[[ Supplied information open ]]
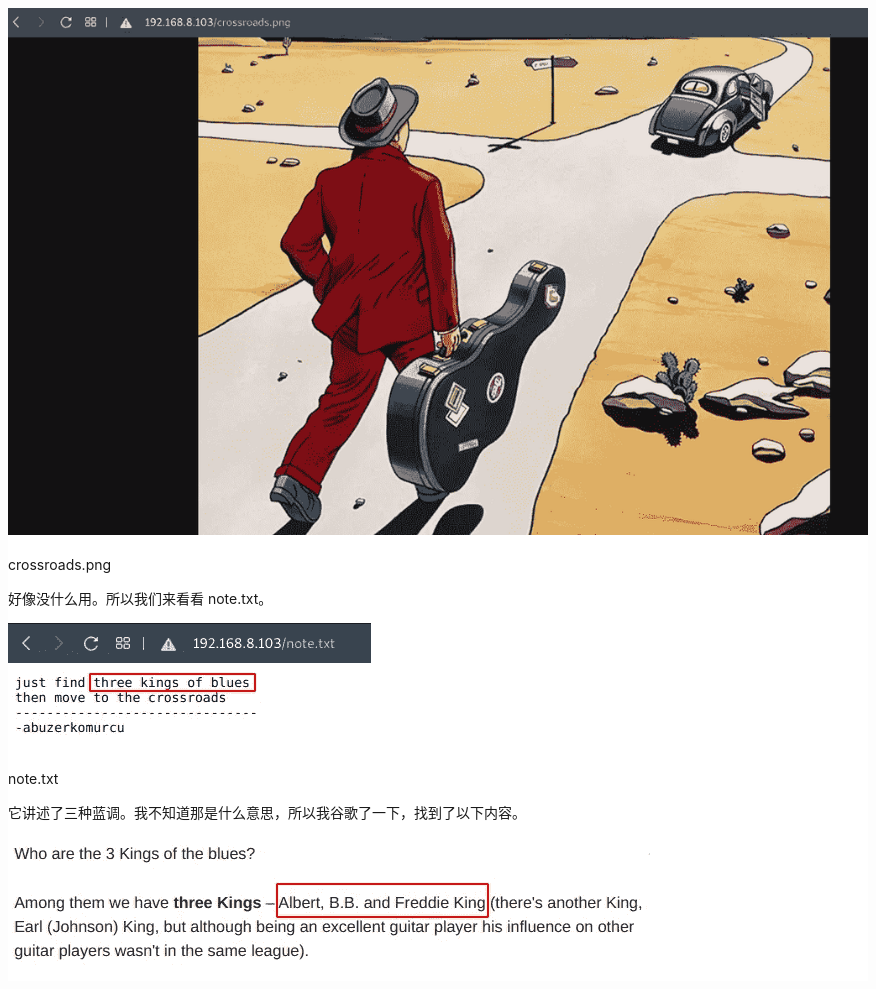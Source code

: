 ![](img/ef7da89461d021cb74792b6aec56d921.png)

crossroads.png

好像没什么用。所以我们来看看 note.txt。

![](img/2346452dc8baa73b513a58aa28956634.png)

note.txt

它讲述了三种蓝调。我不知道那是什么意思，所以我谷歌了一下，找到了以下内容。

![](img/d96f072a01627f02f4565a7228ae19b2.png)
[[ Supplied information closed ]]
### How to complete this task
Please return, exactly as written, the line containing "好像没什么用。所以我们来看看 note.txt。" and every line after it through the end of the records above, and nothing else.

### Answer space
好像没什么用。所以我们来看看 note.txt。

![](img/2346452dc8baa73b513a58aa28956634.png)

note.txt

它讲述了三种蓝调。我不知道那是什么意思，所以我谷歌了一下，找到了以下内容。

![](img/d96f072a01627f02f4565a7228ae19b2.png)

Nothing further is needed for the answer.